Melanie Matthews-Loughery: Taking care of Cadets at RMC

Melanie Matthews-Loughery

SLt Melanie Matthews-Loughery is a Physiotherapy Officer at 33 CF H Svcs C Kingston. Born and raised in Bridgewater, Nova Scotia she completed a Bachelor of Kinesiology Degree at Acadia University in 2003 and a Bachelor of Science in Physiotherapy at Dalhousie University in 2006. She has been practicing  Physiotherapy for almost 3 years now at  RMC / CFB Kingston.

When did you arrive at RMC?

After graduating from Dalhousie University, I was posted to CFB Kingston. I have been working with RMC Cadets ever since. This past October, our clinic responded to the need for a Physiotherapy position specifically for RMC Varsity athletes, and in November 2008, I started working 2 days a week in the clinic located in the gym for Varsity athletes only. In January 2009, I became full time at RMC and am currently working here until the end of the semester, and then I will move back up to the clinic on base for the summer months to work with the rest of CFB Kingston’s military population.

What are your main duties?

My main duties are to return athletes back to their sport as quickly as I can during their season. When the teams are finished competing at the end of the winter semester, my focus then shifts to making these athletes strong and healthy for their summer military training.

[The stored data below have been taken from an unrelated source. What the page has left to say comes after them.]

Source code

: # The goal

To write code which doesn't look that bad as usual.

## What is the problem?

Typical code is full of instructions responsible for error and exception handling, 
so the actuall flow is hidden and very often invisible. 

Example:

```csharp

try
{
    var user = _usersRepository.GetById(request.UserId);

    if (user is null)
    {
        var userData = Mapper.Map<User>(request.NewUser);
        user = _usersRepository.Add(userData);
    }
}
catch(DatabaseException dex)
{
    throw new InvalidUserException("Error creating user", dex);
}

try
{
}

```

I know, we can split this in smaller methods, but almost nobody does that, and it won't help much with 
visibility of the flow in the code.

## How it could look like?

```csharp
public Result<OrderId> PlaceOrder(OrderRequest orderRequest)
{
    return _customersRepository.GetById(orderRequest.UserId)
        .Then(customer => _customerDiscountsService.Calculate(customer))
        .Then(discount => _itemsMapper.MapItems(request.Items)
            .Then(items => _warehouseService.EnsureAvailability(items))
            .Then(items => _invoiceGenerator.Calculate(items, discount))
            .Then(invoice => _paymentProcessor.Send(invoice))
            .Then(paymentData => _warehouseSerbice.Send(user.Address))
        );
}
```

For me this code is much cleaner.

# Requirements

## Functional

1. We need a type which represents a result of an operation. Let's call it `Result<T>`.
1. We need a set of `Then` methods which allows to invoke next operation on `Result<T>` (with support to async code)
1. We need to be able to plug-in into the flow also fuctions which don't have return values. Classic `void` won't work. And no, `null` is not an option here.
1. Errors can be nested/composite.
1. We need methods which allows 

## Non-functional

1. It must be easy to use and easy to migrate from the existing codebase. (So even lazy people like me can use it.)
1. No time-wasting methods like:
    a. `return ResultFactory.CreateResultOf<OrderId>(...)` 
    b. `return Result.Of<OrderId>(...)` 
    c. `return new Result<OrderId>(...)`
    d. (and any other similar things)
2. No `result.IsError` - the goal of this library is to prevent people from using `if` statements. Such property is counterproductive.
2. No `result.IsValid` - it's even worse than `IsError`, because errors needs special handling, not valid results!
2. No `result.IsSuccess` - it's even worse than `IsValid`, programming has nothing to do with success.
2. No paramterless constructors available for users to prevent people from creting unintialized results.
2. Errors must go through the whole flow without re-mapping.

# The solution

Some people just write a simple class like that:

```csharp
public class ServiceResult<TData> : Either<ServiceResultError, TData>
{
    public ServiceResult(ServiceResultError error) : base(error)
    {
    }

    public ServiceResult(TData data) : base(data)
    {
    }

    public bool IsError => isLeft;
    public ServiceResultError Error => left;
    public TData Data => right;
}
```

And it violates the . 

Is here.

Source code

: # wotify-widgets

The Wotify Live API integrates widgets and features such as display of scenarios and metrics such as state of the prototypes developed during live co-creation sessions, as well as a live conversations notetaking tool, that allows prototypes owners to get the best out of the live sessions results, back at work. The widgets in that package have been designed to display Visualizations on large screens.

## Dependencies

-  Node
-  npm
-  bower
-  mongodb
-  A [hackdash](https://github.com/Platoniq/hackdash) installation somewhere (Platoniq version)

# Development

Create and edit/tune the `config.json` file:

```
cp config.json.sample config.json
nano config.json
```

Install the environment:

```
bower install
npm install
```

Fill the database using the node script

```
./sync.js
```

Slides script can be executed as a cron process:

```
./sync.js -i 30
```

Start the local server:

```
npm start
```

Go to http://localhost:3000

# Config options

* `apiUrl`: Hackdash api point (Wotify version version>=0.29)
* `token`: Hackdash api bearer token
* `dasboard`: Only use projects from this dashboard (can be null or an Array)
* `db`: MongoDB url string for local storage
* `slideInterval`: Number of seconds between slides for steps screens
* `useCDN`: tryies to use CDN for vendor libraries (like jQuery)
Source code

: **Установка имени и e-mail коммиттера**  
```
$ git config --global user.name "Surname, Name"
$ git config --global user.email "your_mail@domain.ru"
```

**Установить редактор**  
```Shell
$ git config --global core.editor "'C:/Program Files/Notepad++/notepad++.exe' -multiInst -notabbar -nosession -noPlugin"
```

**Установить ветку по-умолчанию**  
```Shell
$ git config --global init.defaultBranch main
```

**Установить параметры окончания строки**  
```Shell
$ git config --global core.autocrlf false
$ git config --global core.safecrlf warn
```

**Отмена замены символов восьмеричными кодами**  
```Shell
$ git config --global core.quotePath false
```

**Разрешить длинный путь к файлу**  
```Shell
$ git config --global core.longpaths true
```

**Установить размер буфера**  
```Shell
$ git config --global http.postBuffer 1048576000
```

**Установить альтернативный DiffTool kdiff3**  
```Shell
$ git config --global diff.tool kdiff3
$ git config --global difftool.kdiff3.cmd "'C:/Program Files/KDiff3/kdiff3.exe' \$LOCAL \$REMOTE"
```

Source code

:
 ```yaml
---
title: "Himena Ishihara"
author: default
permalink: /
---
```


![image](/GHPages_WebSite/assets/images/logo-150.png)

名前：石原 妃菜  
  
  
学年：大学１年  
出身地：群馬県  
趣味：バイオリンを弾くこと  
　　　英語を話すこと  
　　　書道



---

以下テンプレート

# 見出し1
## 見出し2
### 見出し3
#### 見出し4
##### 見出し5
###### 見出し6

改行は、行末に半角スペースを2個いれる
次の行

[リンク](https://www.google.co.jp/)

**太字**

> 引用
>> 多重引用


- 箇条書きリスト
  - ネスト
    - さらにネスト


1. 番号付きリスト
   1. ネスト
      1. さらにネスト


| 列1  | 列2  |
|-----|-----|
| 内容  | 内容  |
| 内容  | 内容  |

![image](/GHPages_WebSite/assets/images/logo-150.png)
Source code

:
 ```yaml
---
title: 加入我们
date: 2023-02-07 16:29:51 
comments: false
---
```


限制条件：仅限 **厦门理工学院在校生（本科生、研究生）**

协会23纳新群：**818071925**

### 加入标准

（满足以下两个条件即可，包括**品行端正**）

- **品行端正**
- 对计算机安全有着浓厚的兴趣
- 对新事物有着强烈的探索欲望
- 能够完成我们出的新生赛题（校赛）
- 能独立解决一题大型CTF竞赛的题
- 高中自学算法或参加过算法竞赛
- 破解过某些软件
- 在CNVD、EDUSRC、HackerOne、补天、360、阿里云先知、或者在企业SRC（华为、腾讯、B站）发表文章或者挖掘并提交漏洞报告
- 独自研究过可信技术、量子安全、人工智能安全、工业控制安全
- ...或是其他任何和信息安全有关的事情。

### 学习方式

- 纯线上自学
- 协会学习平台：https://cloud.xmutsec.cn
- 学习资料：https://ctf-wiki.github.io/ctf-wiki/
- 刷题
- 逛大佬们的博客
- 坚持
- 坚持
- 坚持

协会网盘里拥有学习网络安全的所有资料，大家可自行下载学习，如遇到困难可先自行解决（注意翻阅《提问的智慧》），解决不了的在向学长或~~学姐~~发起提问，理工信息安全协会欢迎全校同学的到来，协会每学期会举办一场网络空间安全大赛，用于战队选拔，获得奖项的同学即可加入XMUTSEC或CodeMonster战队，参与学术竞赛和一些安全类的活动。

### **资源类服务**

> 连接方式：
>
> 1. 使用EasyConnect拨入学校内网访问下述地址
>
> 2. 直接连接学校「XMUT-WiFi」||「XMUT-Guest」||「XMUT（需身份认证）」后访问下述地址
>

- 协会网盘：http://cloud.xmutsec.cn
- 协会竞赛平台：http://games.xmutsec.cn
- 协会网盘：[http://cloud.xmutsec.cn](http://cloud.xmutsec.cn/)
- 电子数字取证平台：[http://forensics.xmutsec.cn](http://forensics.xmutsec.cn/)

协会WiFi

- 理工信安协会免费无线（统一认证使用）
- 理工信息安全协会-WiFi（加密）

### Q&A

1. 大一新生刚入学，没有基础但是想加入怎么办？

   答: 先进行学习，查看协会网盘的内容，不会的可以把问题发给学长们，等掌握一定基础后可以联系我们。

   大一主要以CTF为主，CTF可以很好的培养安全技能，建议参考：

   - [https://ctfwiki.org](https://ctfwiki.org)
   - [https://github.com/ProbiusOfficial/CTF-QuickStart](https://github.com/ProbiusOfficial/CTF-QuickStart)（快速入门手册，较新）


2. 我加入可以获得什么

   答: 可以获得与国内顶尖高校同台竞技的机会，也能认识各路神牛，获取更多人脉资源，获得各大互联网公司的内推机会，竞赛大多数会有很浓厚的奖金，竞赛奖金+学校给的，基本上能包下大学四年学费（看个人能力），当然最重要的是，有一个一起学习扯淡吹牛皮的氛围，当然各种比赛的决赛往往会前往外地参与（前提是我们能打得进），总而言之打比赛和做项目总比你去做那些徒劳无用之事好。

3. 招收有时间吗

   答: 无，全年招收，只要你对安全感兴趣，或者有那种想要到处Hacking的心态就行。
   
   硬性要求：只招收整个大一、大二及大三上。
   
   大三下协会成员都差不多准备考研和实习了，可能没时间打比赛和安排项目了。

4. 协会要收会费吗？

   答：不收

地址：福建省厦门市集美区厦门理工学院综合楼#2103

What is your chain-of-command?

I am a member of 33 CF H Svcs C. My direct CoC is Captain Trudel, the Team Leader of the Physiotherapy Department. He in turn is responsible to the Diagnostic and Therapeutic Services Manager who is directly under the Commanding Officer.

What team(s) do you mainly work with at RMC?

I was one of the Athletic Trainer’s for the RMC Varsity Hockey Team during the 2008-2009 season. My role as the Physiotherapist for all varsity athletes has allowed me the opportunity to work closely with all athletes from the 11 varsity teams at RMC.

Are there any special incidents that stick out in your mind -over the past season(s)?

I would have to say one of our first hockey games of the season sticks out in my mind. Our starting goalie was kicked out of the game and our back up goalie was injured on the second shot that he took when he went in to replace our starter. Coach Shell had nothing else to do but dress one of the forwards as the goalie. We ended up winning the game in a shut-out!

What sport is the toughest to keep their players in the lineup?

From my own personal experience, I would have to say hockey and women’s basketball appear to be the toughest sports to keep players in the lineup.

What are the biggest challenges working with RMC athletes?

Their time is very precious. The athletes have to find a balance between academics, military training and varsity, and sometimes this can be a very difficult obstacle to overcome.

What is the most rewarding working with RMC athletes?

Watching the excitement of a player get back into playing the sport they love after suffering an injury.

What are your future plans in regards to your profession?

I am working towards becoming a certified Sport Physiotherapist, as well as a Manipulative Physiotherapist.